Health

Ultrasound Evolved

by Wynce Nolley

Lafayette General acquires new endoscopy tool and recruits physician trained to use it, enabling more accurate diagnosis of ailments in the gastrointestinal tract.

Dr. Eric Trawick
Photo by Robin May

Lafayette General acquires new endoscopy tool and recruits physician trained to use it, enabling more accurate diagnosis of ailments in the gastrointestinal tract.

Lafayette General Medical Center has invested in a new endoscopy tool that enables its physicians to more accurately diagnose ailments in the gastrointestinal tract using endoscopic ultrasound, technology that is keeping patients from traveling to New Orleans for a similar procedure.

“Endoscopic ultrasound is a technology that allows us to attach an ultrasound probe to an actual endoscope,” says Dr. Eric Trawick, a gastroenterologist with the Lafayette General Endoscopy Center who is specifically trained in using the equipment. “So instead of just using a camera and optics to look in the GI tract, we can also use the ultrasound to look through the GI tract to see what’s on the other side. So you can look at organs or structures outside the GI tract from the scope.”

The machine is a multi-purpose unit called the ProSound F75 Ultrasound Imaging Platform, a precision diagnostic system that gives physicians the highest quality imaging available, in turn allowing them to make much more accurate diagnosis of diseases including a variety of cancers in the GI tract and in neighboring organs like the pancreas, bile duct, liver, spleen and gallbladder.

“Endoscopic ultrasound can be used on both the upper and the lower GI tract,” says Trawick. “Common uses are for diagnosis and staging of esophageal cancer, gastric cancer, pancreatic cancer and rectal cancer. It can also be used by lung doctors. They actually can do the same thing to look at masses within the lungs.”

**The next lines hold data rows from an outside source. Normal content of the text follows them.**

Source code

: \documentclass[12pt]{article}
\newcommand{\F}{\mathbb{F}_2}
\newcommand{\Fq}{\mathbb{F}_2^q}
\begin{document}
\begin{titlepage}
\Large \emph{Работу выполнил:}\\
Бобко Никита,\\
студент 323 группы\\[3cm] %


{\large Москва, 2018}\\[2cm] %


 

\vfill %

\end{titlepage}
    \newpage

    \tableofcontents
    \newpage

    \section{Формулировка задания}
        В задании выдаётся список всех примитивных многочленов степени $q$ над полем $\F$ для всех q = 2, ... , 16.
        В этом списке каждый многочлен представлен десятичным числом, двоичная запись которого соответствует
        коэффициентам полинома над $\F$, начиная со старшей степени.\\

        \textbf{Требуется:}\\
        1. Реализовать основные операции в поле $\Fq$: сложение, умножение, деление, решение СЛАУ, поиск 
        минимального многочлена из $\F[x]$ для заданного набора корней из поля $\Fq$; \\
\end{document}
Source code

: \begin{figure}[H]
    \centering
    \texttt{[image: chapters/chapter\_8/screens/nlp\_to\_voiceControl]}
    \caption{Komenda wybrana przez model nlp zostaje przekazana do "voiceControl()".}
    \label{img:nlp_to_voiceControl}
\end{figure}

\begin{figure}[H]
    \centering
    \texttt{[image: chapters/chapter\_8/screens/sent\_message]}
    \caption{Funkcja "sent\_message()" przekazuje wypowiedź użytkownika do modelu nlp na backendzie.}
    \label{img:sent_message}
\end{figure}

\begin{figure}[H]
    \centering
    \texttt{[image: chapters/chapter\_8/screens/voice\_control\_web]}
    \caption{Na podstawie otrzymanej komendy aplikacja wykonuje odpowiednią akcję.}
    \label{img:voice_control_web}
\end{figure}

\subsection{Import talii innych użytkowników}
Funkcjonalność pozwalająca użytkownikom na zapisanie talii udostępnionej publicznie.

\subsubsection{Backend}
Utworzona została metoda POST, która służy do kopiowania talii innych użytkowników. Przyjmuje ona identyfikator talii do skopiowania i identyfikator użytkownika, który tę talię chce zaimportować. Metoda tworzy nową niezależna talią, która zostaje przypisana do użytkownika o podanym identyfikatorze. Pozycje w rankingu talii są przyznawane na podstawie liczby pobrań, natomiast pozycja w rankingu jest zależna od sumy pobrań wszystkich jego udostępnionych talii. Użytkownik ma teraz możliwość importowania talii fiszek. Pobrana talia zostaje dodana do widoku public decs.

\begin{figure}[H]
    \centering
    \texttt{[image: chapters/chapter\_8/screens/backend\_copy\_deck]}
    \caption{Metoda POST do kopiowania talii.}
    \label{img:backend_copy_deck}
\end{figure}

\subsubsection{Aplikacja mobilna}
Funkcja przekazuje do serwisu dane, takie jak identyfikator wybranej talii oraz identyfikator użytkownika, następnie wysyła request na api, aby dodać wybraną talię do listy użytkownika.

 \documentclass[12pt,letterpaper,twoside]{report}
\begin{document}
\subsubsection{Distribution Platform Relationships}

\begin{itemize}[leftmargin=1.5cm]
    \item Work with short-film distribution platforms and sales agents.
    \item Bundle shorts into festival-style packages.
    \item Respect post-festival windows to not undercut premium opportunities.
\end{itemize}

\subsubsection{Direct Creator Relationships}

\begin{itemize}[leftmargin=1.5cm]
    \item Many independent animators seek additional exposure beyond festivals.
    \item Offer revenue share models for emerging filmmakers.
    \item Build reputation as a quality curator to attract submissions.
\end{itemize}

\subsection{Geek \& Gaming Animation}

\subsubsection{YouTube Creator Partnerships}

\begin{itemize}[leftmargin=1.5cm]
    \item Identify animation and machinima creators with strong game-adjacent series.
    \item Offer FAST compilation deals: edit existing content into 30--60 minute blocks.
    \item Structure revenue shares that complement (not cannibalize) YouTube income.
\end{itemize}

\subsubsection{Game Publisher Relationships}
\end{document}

The ProSound equipment combines ultrasound technology with endoscopic tools to better visualize tissues in the digestive tract along with adjacent anatomical structures inside the human body. Usually, ultrasound equipment requires gel and a transducer rubbed across the skin to produce images of the internal organs. But with endoscopic ultrasound, the transducer is inserted into the body via the digestive tract, which puts it closer to the area of interest in order to obtain high resolution images.

“The endoscopic ultrasound allows you to take the ultrasound image from within the body instead of outside, so you’re able to avoid a lot of interference from skin, muscle, fat and other things that get in the way of the ultrasound waves to get much more streamlined images of internal structures,” says Trawick.

Information gathered by the endoscopic ultrasound can be used by Lafayette General’s surgeons for procedures like tissue biopsies to confirm the presence of a cancer and can also aid them in staging a cancer. It can also provide anatomical information about surrounding structures like blood vessels. This kind of supplementary information helps both surgeons and oncologists in making immediate decisions, like whether a cancerous tumor can safely be removed.

“It gives additional information to complement CT scans and MRIs from an imaging standpoint,” says Trawick. “There’s really no comparison of technology in the GI tract. It’s completely different than anything we’ve had before.”

Trawick gives an example of someone being admitted for abdominal pain who undergoes a CT scan that finds a mass in the patient’s pancreas. The CT scan can see that something is there, but it cannot tell the physician what kind of tissue it is. Using the endoscopic ultrasound, the physician can place a scope in the patient’s stomach and use the ultrasound to look through the stomach wall to see the pancreas and the mass. Then a needle can be passed through the scope to physically poke through the wall of the stomach and biopsy the mass to gather the actual tissue cells for the pathologists to analyze. At that point they can determine if the mass in the pancreas is consistent with a pancreatic cancer.

“So now the patient has been diagnosed with pancreatic cancer whereas before all we had was a CT scan saying there’s something in your pancreas,” adds Trawick. “So I would say it’s a game changer from that standpoint.

“This is information that our surgeons and oncologists use every week on patients here in Lafayette and the Acadiana area,” says Trawick. “They were having to refer people to New Orleans and Houston to do endoscopic ultrasound, and now people are not having to travel to New Orleans or Houston to have this procedure done. We’re able to do it right here at Lafayette General and give them all of the information that they need.”